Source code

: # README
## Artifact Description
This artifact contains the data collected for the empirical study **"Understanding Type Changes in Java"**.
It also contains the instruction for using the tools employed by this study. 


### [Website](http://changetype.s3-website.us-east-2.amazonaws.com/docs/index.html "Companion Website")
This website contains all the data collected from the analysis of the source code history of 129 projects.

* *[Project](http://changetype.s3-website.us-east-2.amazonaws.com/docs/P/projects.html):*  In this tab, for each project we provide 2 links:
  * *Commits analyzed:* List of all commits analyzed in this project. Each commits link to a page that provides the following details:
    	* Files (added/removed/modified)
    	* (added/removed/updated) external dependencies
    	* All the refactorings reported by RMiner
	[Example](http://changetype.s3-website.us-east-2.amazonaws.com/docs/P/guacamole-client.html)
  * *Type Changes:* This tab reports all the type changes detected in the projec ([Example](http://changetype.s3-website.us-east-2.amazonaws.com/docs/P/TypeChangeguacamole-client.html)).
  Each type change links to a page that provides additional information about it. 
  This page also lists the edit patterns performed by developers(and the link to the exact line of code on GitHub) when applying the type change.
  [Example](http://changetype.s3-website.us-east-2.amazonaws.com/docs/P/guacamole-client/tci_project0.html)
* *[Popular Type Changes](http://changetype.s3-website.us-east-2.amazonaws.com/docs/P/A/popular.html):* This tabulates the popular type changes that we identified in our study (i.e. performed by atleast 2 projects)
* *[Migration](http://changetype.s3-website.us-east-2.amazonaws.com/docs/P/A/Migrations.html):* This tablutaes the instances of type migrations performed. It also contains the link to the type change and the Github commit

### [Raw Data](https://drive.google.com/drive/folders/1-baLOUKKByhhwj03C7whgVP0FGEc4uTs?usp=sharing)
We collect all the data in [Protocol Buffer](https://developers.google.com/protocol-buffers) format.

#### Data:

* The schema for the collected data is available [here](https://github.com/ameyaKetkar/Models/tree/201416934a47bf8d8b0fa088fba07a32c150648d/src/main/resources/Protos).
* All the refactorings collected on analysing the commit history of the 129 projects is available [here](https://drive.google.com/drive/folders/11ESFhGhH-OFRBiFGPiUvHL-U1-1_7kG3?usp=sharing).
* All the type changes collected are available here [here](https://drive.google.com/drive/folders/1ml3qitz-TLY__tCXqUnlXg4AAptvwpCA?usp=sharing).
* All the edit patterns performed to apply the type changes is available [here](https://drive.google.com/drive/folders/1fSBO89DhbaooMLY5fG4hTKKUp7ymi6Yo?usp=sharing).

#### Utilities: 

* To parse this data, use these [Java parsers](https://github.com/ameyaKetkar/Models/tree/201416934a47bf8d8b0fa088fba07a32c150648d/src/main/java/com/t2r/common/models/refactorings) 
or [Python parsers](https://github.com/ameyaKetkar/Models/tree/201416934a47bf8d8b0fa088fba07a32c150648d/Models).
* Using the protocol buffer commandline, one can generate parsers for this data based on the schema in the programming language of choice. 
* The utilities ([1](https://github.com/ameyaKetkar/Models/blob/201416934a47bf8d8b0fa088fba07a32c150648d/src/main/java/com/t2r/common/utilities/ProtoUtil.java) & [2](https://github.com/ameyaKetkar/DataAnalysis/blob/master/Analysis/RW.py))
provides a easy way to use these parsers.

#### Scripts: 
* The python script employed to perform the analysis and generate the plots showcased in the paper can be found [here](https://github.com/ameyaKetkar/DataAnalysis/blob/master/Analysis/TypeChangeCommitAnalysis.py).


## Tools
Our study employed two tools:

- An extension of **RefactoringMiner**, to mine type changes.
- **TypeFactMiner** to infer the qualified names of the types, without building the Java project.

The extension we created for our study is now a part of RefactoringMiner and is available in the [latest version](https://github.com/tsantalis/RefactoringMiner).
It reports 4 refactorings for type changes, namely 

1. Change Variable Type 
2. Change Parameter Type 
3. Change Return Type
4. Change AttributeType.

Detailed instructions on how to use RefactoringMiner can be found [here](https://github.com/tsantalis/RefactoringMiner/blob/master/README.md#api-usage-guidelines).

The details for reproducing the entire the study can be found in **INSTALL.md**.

★ ★ ★ ★ ★ ★ ★

TASK REQUIREMENTS: Each line containing "sharing" belongs in the answer; pick these out of the material and copy them.

TASK RESULT:
### [Raw Data](https://drive.google.com/drive/folders/1-baLOUKKByhhwj03C7whgVP0FGEc4uTs?usp=sharing)
* All the refactorings collected on analysing the commit history of the 129 projects is available [here](https://drive.google.com/drive/folders/11ESFhGhH-OFRBiFGPiUvHL-U1-1_7kG3?usp=sharing).
* All the type changes collected are available here [here](https://drive.google.com/drive/folders/1ml3qitz-TLY__tCXqUnlXg4AAptvwpCA?usp=sharing).
* All the edit patterns performed to apply the type changes is available [here](https://drive.google.com/drive/folders/1fSBO89DhbaooMLY5fG4hTKKUp7ymi6Yo?usp=sharing).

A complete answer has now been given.